───── Data extract
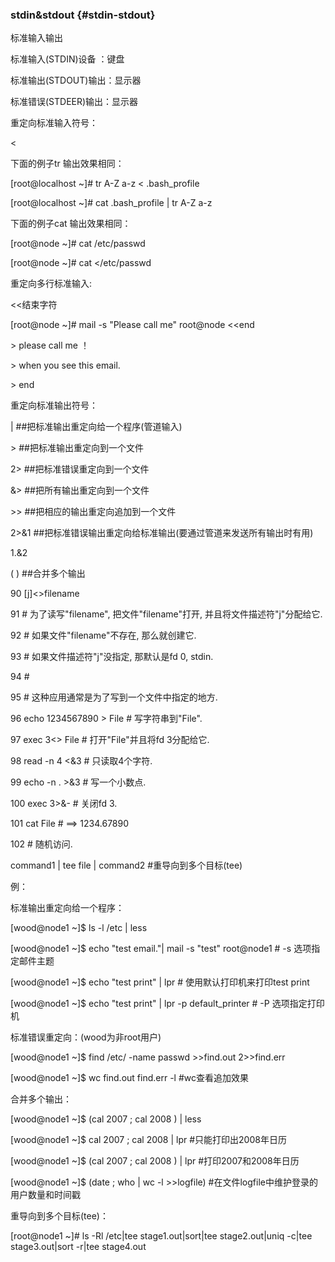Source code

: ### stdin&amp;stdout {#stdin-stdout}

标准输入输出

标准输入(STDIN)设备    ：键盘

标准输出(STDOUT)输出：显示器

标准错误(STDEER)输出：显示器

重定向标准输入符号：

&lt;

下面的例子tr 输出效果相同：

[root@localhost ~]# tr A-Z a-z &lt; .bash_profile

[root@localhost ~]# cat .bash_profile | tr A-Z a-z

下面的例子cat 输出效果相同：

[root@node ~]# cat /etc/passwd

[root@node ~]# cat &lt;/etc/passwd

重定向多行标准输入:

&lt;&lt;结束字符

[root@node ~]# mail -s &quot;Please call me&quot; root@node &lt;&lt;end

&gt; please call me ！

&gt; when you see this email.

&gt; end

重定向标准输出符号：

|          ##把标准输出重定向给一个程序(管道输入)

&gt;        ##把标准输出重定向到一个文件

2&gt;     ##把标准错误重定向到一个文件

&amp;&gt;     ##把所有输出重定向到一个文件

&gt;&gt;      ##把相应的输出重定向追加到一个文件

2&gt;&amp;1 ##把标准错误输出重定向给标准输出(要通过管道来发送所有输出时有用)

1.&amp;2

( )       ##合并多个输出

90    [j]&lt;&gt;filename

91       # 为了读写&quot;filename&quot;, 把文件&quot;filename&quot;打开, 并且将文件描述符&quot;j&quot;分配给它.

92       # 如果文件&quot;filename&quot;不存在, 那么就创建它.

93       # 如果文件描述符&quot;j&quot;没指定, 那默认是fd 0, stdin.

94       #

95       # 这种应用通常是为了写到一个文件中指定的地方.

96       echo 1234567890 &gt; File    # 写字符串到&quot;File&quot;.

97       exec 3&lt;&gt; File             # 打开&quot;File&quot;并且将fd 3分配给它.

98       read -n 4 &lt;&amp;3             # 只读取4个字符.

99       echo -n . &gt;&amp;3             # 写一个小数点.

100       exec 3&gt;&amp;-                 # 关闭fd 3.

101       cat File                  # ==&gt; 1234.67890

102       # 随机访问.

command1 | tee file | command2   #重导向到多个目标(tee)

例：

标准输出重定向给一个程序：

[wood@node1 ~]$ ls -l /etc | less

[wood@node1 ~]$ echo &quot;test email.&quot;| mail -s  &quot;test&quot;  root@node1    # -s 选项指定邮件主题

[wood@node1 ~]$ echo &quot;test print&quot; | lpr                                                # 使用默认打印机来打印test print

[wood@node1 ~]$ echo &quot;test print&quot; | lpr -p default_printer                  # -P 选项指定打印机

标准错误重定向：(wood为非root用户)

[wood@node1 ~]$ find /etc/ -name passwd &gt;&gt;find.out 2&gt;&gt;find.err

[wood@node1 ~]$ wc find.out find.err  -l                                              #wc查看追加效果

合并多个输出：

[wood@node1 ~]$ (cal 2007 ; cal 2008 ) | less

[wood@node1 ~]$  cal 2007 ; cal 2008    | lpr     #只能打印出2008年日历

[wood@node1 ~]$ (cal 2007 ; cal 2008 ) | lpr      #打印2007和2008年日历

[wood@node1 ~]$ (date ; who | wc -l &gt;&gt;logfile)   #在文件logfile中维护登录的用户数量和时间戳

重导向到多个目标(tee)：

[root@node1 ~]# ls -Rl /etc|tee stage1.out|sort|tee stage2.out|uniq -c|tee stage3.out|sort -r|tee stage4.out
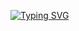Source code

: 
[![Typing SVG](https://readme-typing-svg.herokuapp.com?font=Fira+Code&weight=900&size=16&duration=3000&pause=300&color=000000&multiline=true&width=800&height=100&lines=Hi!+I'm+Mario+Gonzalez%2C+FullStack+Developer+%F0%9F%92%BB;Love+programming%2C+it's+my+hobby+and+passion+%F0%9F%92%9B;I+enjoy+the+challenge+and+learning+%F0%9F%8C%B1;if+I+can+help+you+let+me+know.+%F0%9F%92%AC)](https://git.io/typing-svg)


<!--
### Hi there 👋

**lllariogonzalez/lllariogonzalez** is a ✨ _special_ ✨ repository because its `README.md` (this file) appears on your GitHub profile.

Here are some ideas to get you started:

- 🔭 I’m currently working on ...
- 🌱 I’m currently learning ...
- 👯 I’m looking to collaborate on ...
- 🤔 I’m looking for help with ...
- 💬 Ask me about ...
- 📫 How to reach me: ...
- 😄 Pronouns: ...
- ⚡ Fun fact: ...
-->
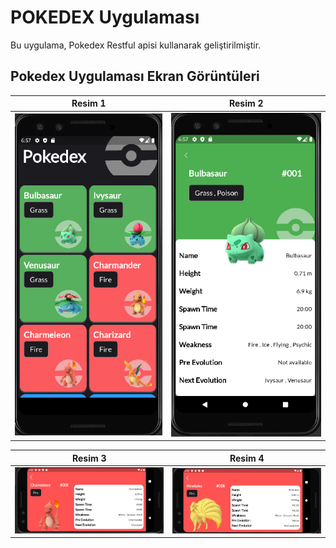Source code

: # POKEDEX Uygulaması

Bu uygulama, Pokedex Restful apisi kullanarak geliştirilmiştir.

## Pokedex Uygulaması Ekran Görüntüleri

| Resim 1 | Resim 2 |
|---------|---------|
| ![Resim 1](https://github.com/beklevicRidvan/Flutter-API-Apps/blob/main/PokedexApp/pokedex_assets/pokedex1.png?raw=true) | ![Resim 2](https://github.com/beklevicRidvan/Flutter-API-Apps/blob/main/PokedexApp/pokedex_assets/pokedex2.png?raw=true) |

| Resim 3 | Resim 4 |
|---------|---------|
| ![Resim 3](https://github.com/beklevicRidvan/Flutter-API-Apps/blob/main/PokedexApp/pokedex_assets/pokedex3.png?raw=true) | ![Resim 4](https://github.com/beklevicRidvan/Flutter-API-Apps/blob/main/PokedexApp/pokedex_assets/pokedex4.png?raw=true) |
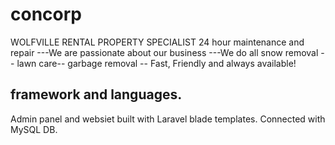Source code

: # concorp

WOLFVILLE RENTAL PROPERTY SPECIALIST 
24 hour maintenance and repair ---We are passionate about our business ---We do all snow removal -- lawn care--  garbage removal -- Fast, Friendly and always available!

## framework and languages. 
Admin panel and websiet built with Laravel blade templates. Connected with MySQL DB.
──────────
───── Data extract
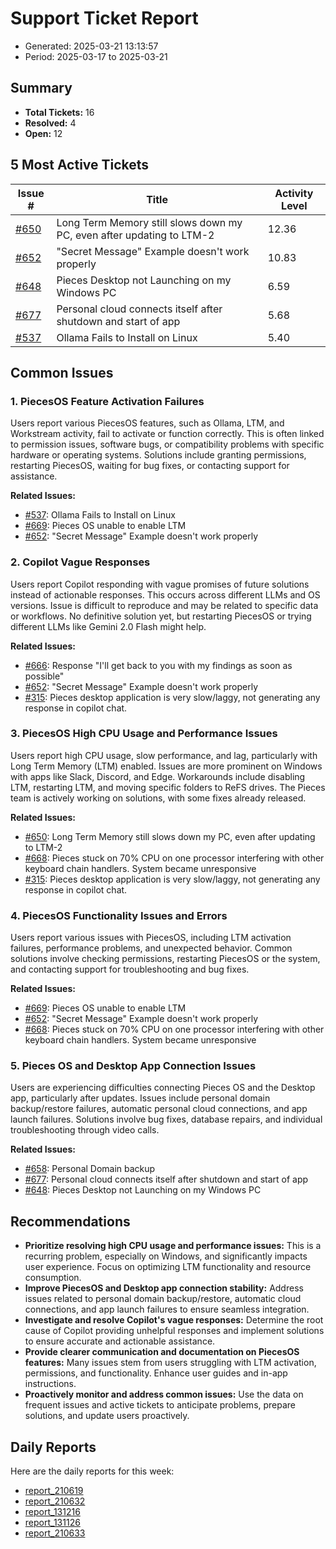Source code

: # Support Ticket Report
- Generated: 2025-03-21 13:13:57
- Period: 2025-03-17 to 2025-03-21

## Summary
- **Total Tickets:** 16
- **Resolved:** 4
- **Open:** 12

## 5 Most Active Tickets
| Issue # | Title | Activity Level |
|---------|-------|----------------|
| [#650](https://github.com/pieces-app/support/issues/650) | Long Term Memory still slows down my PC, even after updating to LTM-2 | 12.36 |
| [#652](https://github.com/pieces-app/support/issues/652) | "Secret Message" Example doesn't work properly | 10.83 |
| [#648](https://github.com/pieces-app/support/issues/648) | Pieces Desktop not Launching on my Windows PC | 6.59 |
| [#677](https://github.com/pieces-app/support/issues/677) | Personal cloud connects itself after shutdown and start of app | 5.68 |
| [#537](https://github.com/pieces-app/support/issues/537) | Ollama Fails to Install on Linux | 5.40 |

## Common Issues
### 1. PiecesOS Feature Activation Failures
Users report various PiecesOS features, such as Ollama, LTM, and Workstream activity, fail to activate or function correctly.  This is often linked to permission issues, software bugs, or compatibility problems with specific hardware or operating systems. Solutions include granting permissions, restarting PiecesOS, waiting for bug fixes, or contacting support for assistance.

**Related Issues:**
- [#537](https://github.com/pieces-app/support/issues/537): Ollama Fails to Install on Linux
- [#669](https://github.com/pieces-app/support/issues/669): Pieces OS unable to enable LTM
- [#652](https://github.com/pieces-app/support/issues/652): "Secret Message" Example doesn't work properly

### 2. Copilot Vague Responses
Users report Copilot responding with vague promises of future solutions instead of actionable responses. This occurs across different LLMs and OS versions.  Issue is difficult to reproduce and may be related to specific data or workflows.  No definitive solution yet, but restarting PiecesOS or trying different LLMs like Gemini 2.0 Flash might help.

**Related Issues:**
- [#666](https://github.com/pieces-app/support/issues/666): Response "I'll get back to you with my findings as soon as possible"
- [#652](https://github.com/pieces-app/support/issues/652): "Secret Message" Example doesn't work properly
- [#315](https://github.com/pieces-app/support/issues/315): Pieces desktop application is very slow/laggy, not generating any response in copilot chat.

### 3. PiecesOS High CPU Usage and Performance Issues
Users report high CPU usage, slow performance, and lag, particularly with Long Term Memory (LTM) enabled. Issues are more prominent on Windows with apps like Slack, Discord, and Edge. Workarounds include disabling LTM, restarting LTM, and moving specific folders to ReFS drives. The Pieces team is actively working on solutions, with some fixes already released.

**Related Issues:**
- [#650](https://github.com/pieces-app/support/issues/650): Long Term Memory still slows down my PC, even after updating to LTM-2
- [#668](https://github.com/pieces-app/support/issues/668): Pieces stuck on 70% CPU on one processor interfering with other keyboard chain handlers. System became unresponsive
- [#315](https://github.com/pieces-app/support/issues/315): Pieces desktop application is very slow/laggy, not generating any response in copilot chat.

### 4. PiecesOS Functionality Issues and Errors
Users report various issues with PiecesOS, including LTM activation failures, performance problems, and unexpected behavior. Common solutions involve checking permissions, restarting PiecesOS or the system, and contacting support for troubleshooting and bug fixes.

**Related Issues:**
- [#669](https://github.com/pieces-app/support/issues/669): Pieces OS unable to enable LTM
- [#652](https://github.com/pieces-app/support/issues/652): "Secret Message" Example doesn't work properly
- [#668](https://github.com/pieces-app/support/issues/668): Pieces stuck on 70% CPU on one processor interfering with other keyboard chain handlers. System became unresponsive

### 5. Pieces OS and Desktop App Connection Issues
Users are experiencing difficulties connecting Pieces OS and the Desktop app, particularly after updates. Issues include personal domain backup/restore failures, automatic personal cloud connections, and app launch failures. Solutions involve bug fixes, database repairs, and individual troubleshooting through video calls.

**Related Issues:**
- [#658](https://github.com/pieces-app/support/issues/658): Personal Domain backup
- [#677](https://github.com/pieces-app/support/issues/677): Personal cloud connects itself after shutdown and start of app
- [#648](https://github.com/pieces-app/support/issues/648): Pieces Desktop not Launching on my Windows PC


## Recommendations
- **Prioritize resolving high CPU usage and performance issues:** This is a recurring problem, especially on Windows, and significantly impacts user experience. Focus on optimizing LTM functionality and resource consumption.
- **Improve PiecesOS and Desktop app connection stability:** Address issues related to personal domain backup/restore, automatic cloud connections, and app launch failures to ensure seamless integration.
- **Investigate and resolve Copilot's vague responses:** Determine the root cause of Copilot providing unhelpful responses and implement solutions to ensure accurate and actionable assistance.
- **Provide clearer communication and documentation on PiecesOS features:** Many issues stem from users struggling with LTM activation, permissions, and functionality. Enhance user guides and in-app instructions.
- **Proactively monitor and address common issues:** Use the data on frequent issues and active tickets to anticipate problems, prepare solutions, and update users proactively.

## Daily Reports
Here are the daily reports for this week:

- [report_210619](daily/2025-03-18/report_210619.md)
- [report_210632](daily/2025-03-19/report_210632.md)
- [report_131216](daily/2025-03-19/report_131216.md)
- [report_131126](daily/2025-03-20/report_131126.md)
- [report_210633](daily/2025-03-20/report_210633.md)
──────────
Your goal »
Sift through the material above and copy the lines that contain the word "print".

Output of the task »
[wood@node1 ~]$ echo &quot;test print&quot; | lpr                                                # 使用默认打印机来打印test print
[wood@node1 ~]$ echo &quot;test print&quot; | lpr -p default_printer                  # -P 选项指定打印机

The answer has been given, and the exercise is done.